As the building was undergoing a $9-million transformation from shuttered steel plant to public market, Reid’s health was too fragile to travel from his home in Port Angeles. But his son, Terry, visited the site and took pictures to show his dad, and also showed him a YouTube video of the building’s transformation.
“He was well aware of what was going on there,” Terry Reid said. “He just was never able to get there.”
Reid said holding the service at the market “seemed like the right place to celebrate my dad’s life.”
Carroll Reid was interred in a steel box manufactured at Van Doren, where he finished up the last six years of his career after leaving Pybus. Reid’s nephew, Ralph, now works at Van Doren. Reid, a World War II veteran, was laid to rest at the Orondo Cemetery with military honors.
His family has asked that any memorial contributions be made to the Pybus Public Market Foundation.
Loop Trail inspirations
The city of Kent has been inspired by Wenatchee’s Apple Capital Recreation Loop Trail.

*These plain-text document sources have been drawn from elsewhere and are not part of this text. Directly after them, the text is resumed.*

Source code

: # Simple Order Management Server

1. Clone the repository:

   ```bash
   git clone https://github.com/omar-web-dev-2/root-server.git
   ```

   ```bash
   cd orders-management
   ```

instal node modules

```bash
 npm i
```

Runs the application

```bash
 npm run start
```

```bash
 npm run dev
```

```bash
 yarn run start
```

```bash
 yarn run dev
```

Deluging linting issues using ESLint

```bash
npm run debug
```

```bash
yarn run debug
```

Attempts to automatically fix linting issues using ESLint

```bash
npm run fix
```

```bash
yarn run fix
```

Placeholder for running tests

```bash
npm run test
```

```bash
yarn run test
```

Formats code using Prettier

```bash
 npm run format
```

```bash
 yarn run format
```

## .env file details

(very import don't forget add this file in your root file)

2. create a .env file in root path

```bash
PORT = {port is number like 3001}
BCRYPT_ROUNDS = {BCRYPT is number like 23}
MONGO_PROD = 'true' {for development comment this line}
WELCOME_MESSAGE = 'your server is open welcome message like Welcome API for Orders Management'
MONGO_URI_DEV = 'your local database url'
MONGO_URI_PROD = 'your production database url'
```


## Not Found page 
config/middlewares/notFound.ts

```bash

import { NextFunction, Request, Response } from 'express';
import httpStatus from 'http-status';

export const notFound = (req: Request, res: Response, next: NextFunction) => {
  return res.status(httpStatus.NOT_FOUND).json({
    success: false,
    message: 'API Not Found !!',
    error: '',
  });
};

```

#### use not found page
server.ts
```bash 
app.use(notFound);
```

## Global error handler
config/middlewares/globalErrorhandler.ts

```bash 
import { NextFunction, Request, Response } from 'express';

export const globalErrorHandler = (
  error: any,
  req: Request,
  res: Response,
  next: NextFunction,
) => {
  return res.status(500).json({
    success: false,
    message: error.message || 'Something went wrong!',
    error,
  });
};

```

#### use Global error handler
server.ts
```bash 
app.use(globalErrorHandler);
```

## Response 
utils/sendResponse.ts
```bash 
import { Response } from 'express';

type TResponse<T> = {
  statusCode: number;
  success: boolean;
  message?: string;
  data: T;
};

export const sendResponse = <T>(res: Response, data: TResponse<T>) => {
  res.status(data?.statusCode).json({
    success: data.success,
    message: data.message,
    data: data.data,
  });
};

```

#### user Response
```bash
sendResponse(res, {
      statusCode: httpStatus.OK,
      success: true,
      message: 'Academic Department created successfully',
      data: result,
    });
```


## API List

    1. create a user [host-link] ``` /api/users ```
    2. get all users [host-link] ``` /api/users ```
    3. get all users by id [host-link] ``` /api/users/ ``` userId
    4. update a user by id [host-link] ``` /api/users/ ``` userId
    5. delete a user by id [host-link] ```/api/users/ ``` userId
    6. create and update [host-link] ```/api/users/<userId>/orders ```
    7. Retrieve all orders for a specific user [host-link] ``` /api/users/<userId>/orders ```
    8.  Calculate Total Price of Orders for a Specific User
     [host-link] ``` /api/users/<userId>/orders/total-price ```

The city is now working to develop its own 12-mile, waterfront loop trail, linking one trail that runs along the Green River with a second urban trail.
Project Manager Brian Levenhagen told the Kent Reporter earlier this week Wenatchee’s trail runs through parks, natural areas and agricultural and industrial areas, making it a good example of what the Western Washington city could do.
He said the Wenatchee trail is “a treasured community asset and I’m excited about the possibility we have to create something similar here.”